---------- Records supplied

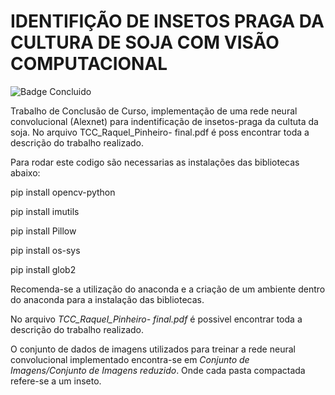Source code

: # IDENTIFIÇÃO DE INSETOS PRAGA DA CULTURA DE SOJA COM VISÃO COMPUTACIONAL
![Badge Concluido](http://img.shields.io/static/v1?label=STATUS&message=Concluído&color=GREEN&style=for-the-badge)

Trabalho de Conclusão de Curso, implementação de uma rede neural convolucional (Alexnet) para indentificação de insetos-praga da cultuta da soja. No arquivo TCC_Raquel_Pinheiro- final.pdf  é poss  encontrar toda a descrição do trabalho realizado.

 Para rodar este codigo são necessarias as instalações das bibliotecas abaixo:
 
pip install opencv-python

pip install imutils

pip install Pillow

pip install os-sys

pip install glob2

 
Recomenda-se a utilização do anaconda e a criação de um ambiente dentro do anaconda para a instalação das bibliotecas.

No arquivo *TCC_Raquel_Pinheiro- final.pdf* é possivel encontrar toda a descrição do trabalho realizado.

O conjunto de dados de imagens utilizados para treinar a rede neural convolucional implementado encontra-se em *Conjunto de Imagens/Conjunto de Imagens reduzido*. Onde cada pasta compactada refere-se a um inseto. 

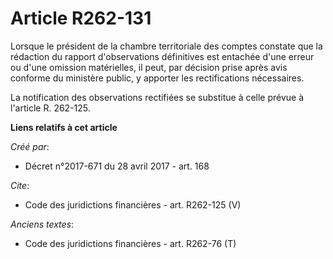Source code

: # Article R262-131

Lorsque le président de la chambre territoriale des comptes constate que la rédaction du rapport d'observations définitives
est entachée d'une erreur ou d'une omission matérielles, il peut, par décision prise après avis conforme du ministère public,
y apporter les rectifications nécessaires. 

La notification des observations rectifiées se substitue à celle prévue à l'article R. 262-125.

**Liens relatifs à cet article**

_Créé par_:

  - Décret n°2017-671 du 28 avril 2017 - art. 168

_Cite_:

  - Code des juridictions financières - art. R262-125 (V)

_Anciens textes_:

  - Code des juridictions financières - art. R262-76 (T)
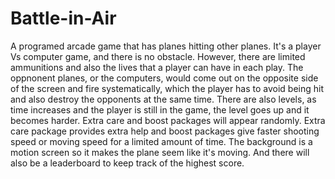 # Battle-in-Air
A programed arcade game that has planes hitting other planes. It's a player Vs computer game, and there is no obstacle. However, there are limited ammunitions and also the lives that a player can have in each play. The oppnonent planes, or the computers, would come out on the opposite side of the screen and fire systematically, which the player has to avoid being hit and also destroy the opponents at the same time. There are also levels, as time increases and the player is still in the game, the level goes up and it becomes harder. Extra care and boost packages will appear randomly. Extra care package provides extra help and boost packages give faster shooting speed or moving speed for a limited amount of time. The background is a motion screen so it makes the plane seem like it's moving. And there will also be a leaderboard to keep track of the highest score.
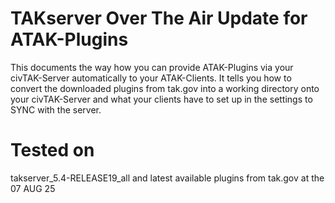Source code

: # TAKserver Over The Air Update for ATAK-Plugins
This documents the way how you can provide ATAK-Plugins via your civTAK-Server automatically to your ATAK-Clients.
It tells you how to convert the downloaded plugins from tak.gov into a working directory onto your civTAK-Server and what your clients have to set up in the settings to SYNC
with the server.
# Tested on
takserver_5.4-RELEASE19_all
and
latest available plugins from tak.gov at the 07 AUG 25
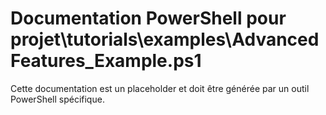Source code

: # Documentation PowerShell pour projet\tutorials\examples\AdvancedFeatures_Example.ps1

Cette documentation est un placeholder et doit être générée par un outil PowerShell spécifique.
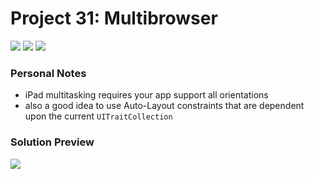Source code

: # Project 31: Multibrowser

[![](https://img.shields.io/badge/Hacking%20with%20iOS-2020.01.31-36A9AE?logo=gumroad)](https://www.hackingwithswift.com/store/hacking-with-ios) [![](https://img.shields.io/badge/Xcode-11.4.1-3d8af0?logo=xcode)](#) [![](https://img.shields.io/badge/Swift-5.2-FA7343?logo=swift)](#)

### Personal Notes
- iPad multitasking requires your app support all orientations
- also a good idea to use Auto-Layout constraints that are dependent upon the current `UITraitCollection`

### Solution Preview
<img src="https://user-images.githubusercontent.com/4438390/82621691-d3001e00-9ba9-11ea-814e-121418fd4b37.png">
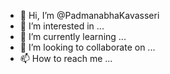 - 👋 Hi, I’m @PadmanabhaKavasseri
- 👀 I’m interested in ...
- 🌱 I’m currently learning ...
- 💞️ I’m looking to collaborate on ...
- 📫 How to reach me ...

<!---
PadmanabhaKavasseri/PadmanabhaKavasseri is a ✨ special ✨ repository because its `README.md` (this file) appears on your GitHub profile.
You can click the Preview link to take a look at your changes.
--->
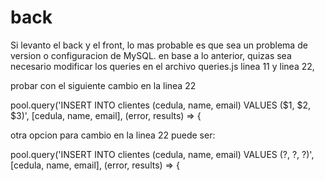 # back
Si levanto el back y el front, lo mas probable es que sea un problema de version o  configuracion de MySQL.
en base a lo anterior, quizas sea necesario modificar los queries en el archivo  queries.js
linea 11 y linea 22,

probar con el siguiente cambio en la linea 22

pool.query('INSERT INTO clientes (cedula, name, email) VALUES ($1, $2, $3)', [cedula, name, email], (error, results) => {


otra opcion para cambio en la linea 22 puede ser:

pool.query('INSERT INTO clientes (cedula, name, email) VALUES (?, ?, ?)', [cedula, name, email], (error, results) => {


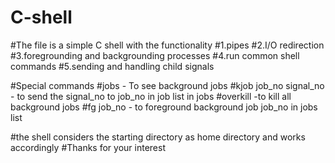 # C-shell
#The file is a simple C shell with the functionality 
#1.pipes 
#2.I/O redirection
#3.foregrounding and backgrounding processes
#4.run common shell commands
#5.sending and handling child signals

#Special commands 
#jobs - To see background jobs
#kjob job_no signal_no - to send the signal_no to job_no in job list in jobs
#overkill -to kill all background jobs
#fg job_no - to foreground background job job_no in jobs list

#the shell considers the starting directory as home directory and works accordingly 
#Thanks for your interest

--------------------

* Exercise instructions
Give back every entry in its exact wording, leaving the pictures out.

* Exercise answer
Source code

: # IDENTIFIÇÃO DE INSETOS PRAGA DA CULTURA DE SOJA COM VISÃO COMPUTACIONAL
![Badge Concluido](http://img.shields.io/static/v1?label=STATUS&message=Concluído&color=GREEN&style=for-the-badge)

Trabalho de Conclusão de Curso, implementação de uma rede neural convolucional (Alexnet) para indentificação de insetos-praga da cultuta da soja. No arquivo TCC_Raquel_Pinheiro- final.pdf  é poss  encontrar toda a descrição do trabalho realizado.

 Para rodar este codigo são necessarias as instalações das bibliotecas abaixo:
 
pip install opencv-python

pip install imutils

pip install Pillow

pip install os-sys

pip install glob2

 
Recomenda-se a utilização do anaconda e a criação de um ambiente dentro do anaconda para a instalação das bibliotecas.

No arquivo *TCC_Raquel_Pinheiro- final.pdf* é possivel encontrar toda a descrição do trabalho realizado.

O conjunto de dados de imagens utilizados para treinar a rede neural convolucional implementado encontra-se em *Conjunto de Imagens/Conjunto de Imagens reduzido*. Onde cada pasta compactada refere-se a um inseto. 

Source code

: # Article R262-131

Lorsque le président de la chambre territoriale des comptes constate que la rédaction du rapport d'observations définitives
est entachée d'une erreur ou d'une omission matérielles, il peut, par décision prise après avis conforme du ministère public,
y apporter les rectifications nécessaires. 

La notification des observations rectifiées se substitue à celle prévue à l'article R. 262-125.

**Liens relatifs à cet article**

_Créé par_:

  - Décret n°2017-671 du 28 avril 2017 - art. 168

_Cite_:

  - Code des juridictions financières - art. R262-125 (V)

_Anciens textes_:

  - Code des juridictions financières - art. R262-76 (T)
 # Battle-in-Air
A programed arcade game that has planes hitting other planes. It's a player Vs computer game, and there is no obstacle. However, there are limited ammunitions and also the lives that a player can have in each play. The oppnonent planes, or the computers, would come out on the opposite side of the screen and fire systematically, which the player has to avoid being hit and also destroy the opponents at the same time. There are also levels, as time increases and the player is still in the game, the level goes up and it becomes harder. Extra care and boost packages will appear randomly. Extra care package provides extra help and boost packages give faster shooting speed or moving speed for a limited amount of time. The background is a motion screen so it makes the plane seem like it's moving. And there will also be a leaderboard to keep track of the highest score.
Source code

: # TAKserver Over The Air Update for ATAK-Plugins
This documents the way how you can provide ATAK-Plugins via your civTAK-Server automatically to your ATAK-Clients.
It tells you how to convert the downloaded plugins from tak.gov into a working directory onto your civTAK-Server and what your clients have to set up in the settings to SYNC
with the server.
# Tested on
takserver_5.4-RELEASE19_all
and
latest available plugins from tak.gov at the 07 AUG 25
Source code

: # Documentation PowerShell pour projet\tutorials\examples\AdvancedFeatures_Example.ps1

Cette documentation est un placeholder et doit être générée par un outil PowerShell spécifique.
Source code

: # Project 31: Multibrowser

[![](https://img.shields.io/badge/Hacking%20with%20iOS-2020.01.31-36A9AE?logo=gumroad)](https://www.hackingwithswift.com/store/hacking-with-ios) [![](https://img.shields.io/badge/Xcode-11.4.1-3d8af0?logo=xcode)](#) [![](https://img.shields.io/badge/Swift-5.2-FA7343?logo=swift)](#)

### Personal Notes
- iPad multitasking requires your app support all orientations
- also a good idea to use Auto-Layout constraints that are dependent upon the current `UITraitCollection`

### Solution Preview
<img src="https://user-images.githubusercontent.com/4438390/82621691-d3001e00-9ba9-11ea-814e-121418fd4b37.png">
 - 👋 Hi, I’m @PadmanabhaKavasseri
- 👀 I’m interested in ...
- 🌱 I’m currently learning ...
- 💞️ I’m looking to collaborate on ...
- 📫 How to reach me ...

<!---
PadmanabhaKavasseri/PadmanabhaKavasseri is a ✨ special ✨ repository because its `README.md` (this file) appears on your GitHub profile.
You can click the Preview link to take a look at your changes.
--->
 # back
Si levanto el back y el front, lo mas probable es que sea un problema de version o  configuracion de MySQL.
en base a lo anterior, quizas sea necesario modificar los queries en el archivo  queries.js
linea 11 y linea 22,

probar con el siguiente cambio en la linea 22

pool.query('INSERT INTO clientes (cedula, name, email) VALUES ($1, $2, $3)', [cedula, name, email], (error, results) => {


otra opcion para cambio en la linea 22 puede ser:

pool.query('INSERT INTO clientes (cedula, name, email) VALUES (?, ?, ?)', [cedula, name, email], (error, results) => {


 # C-shell
#The file is a simple C shell with the functionality 
#1.pipes 
#2.I/O redirection
#3.foregrounding and backgrounding processes
#4.run common shell commands
#5.sending and handling child signals

#Special commands 
#jobs - To see background jobs
#kjob job_no signal_no - to send the signal_no to job_no in job list in jobs
#overkill -to kill all background jobs
#fg job_no - to foreground background job job_no in jobs list

#the shell considers the starting directory as home directory and works accordingly 
#Thanks for your interest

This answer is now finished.